= Jack Hunter (English footballer) =

English footballer

John Hunter (13 August 1851 – 9 April 1903) was an English footballer who won the FA Cup with Blackburn Olympic in 1883 and made seven appearances for England between 1878 and 1882 playing at half back.

==Career==
Hunter was born in Crookes, Nether Hallam, Sheffield, West Riding of Yorkshire on 13 August 1851 and worked as a butcher and silver cutler in the city whilst playing for various clubs, including Heeley, Providence, Sheffield Albion and The Zulus.

He won all his England caps whilst playing for Sheffield Heeley, a club he originally joined in 1870.

In 1877 he played for Druids in their FA Cup match against Queen's Park at Hampden Park, Glasgow.

His first international appearance was at Hampden Park, Glasgow against Scotland on 2 March 1878. Although England "fielded a side they thought capable of defeating the Scots, ...(they) returned home with a humiliating 7–2 defeat". He was next selected in March 1880 for matches away to Scotland (lost 5–4) and Wales which resulted in a 3–2 victory; this was Hunter's only victory in his seven England appearances.

He was again selected the following year for the two home internationals. In the match against Wales, played at Alexandra Meadows, Blackburn on 26 February 1881, he was appointed captain, but Wales achieved their first victory on English soil with a 1–0 success. For the following game, Hunter retained his place but the captaincy moved to Norman Bailey. In the match, played at Kennington Oval, London on 12 March 1881, England suffered yet another "humiliating" defeat as the Scots returned home with a 6–1 victory.

Despite England's poor performances against the Scots, Hunter was again selected for the international matches in March 1882. In both these matches, England conceded five goals going down 5–1 at Hampden Park, Glasgow on 11 March and 5–3 at the Racecourse Ground, Wrexham two days later. These two defeats brought Hunter's international career to a close.

After a short spell with The Wednesday, Hunter was appointed manager of a public house in Blackburn where he joined the Olympic in 1882 as both player and coach. Blackburn Olympic had been founded in August 1877 and soon evolved into one of the finest sides in Lancashire. Hunter, an astute coach and tactician, taught the Olympic players the art of the passing game. Hunter coached a team of tradesmen and weavers to overcome the dominance of local rivals, Blackburn Rovers, and the amateur teams of southern England to win the FA Cup in 1883.

It was Hunter who decided to take the team to Blackpool for a few days' relaxation prior to the final, which had been unheard of previously. In the final (against Old Etonians played on 31 March 1883 at the Kennington Oval), Hunter played at centre half and marshalled the defence, who were able to keep the Old Etonians forwards at bay thus allowing the fitter Olympics side to come from behind to claim the cup with a 2–1 victory after extra time. Hunter's delight at the triumph was demonstrated by his shouting, as he collected his medal, "fifteen years at football, and got the English cup at the finish".

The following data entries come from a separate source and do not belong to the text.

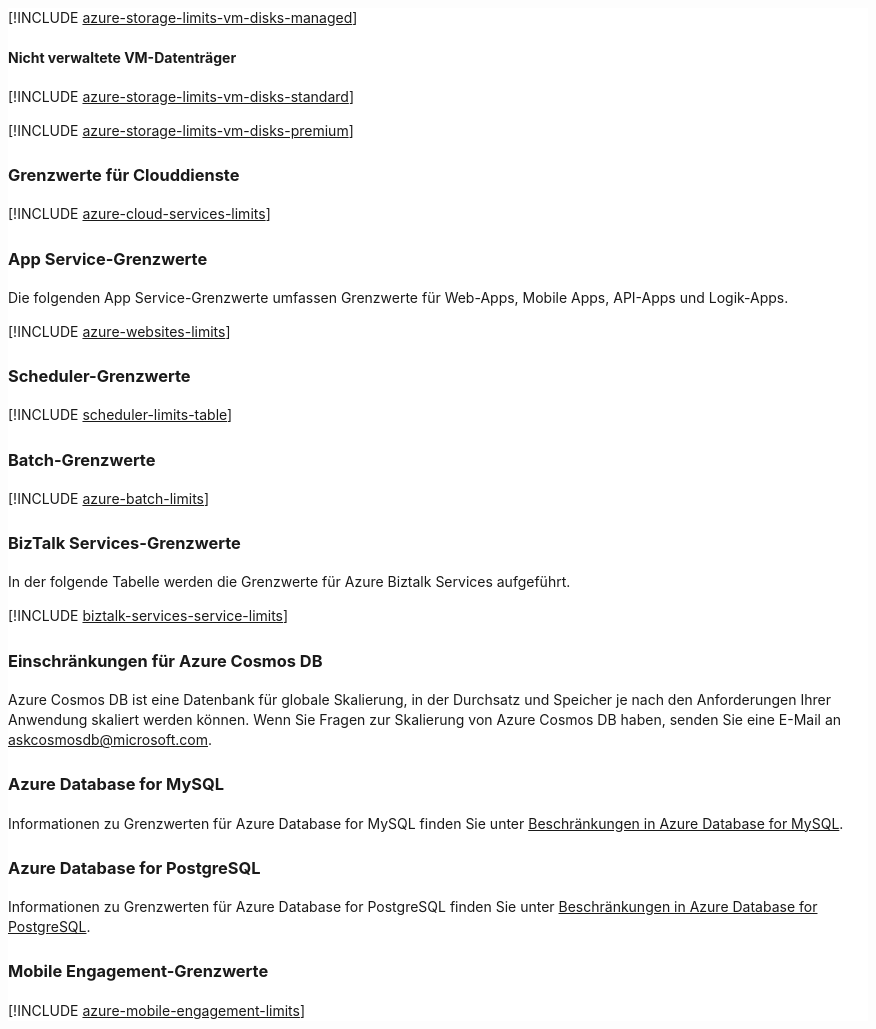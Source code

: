 [!INCLUDE [azure-storage-limits-vm-disks-managed](../includes/azure-storage-limits-vm-disks-managed.md)]

#### <a name="unmanaged-virtual-machine-disks"></a>Nicht verwaltete VM-Datenträger

[!INCLUDE [azure-storage-limits-vm-disks-standard](../includes/azure-storage-limits-vm-disks-standard.md)]

[!INCLUDE [azure-storage-limits-vm-disks-premium](../includes/azure-storage-limits-vm-disks-premium.md)]

### <a name="cloud-services-limits"></a>Grenzwerte für Clouddienste
[!INCLUDE [azure-cloud-services-limits](../includes/azure-cloud-services-limits.md)]

### <a name="app-service-limits"></a>App Service-Grenzwerte
Die folgenden App Service-Grenzwerte umfassen Grenzwerte für Web-Apps, Mobile Apps, API-Apps und Logik-Apps.

[!INCLUDE [azure-websites-limits](../includes/azure-websites-limits.md)]

### <a name="scheduler-limits"></a>Scheduler-Grenzwerte
[!INCLUDE [scheduler-limits-table](../includes/scheduler-limits-table.md)]

### <a name="batch-limits"></a>Batch-Grenzwerte
[!INCLUDE [azure-batch-limits](../includes/azure-batch-limits.md)]

### <a name="biztalk-services-limits"></a>BizTalk Services-Grenzwerte
In der folgende Tabelle werden die Grenzwerte für Azure Biztalk Services aufgeführt.

[!INCLUDE [biztalk-services-service-limits](../includes/biztalk-services-service-limits.md)]

### <a name="azure-cosmos-db-limits"></a>Einschränkungen für Azure Cosmos DB
Azure Cosmos DB ist eine Datenbank für globale Skalierung, in der Durchsatz und Speicher je nach den Anforderungen Ihrer Anwendung skaliert werden können. Wenn Sie Fragen zur Skalierung von Azure Cosmos DB haben, senden Sie eine E-Mail an askcosmosdb@microsoft.com.

### <a name="azure-database-for-mysql"></a>Azure Database for MySQL
Informationen zu Grenzwerten für Azure Database for MySQL finden Sie unter [Beschränkungen in Azure Database for MySQL](mysql/concepts-limits.md).

### <a name="azure-database-for-postgresql"></a>Azure Database for PostgreSQL
Informationen zu Grenzwerten für Azure Database for PostgreSQL finden Sie unter [Beschränkungen in Azure Database for PostgreSQL](postgresql/concepts-limits.md).

### <a name="mobile-engagement-limits"></a>Mobile Engagement-Grenzwerte
[!INCLUDE [azure-mobile-engagement-limits](../includes/azure-mobile-engagement-limits.md)]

Hunter remained with Olympic until 1887, before joining Blackburn Rovers. After a short spell playing for Rovers, Hunter became assistant trainer and groundsman at Ewood Park, as well as working as a licensee in Blackburn.

From 1897 Hunter had a short spell as coach to Cheshire side New Brighton Tower, helping that team rise from the Lancashire League to a brief sojourn in the Football League.

He died of consumption on 9 April 1903, and was buried in Blackburn Cemetery.